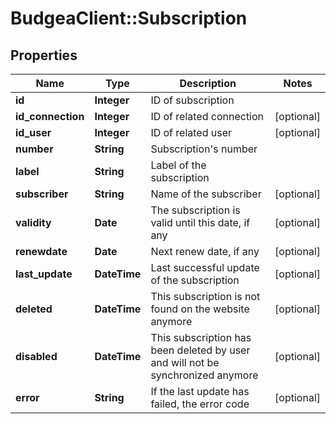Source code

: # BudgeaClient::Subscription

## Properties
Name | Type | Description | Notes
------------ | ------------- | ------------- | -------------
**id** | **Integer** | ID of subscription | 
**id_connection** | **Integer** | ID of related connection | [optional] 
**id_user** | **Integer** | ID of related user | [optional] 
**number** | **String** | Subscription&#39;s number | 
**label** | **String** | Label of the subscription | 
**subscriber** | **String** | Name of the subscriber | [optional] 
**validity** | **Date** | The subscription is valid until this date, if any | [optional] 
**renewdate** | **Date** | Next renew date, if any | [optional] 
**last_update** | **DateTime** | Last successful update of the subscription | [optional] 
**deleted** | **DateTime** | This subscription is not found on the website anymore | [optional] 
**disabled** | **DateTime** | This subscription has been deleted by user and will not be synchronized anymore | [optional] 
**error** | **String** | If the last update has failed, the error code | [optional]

* * *

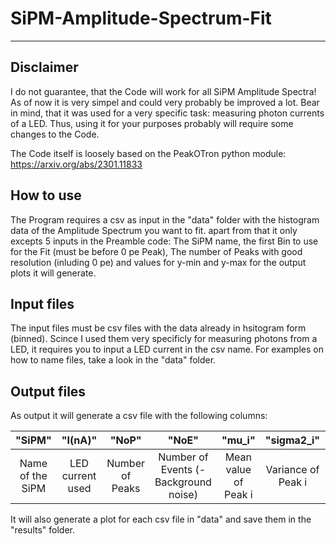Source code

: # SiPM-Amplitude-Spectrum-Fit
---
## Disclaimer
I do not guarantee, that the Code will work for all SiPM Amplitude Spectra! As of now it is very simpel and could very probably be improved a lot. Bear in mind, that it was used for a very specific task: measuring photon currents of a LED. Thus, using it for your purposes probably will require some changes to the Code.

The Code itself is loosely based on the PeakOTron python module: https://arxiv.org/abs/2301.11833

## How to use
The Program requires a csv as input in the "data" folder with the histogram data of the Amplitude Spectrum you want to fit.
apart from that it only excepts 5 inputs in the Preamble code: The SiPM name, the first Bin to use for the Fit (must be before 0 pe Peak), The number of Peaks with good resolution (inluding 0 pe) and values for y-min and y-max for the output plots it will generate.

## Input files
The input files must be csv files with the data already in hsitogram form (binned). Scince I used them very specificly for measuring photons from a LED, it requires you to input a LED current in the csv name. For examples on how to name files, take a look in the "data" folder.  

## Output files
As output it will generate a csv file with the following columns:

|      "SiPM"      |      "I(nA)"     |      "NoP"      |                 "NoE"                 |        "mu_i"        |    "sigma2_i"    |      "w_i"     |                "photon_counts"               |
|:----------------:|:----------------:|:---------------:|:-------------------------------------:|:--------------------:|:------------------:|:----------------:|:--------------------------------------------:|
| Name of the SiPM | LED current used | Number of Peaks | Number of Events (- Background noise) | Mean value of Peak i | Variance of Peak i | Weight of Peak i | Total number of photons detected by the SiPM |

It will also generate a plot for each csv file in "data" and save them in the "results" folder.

▶ _Work order_
Reproducing the whole listing above is not the task. Copy exactly only the lines from the one with "website anymore | [optional]" to the one with "synchronized anymore | [optional]", both kept.

▶ _Answer space_
**deleted** | **DateTime** | This subscription is not found on the website anymore | [optional] 
**disabled** | **DateTime** | This subscription has been deleted by user and will not be synchronized anymore | [optional] 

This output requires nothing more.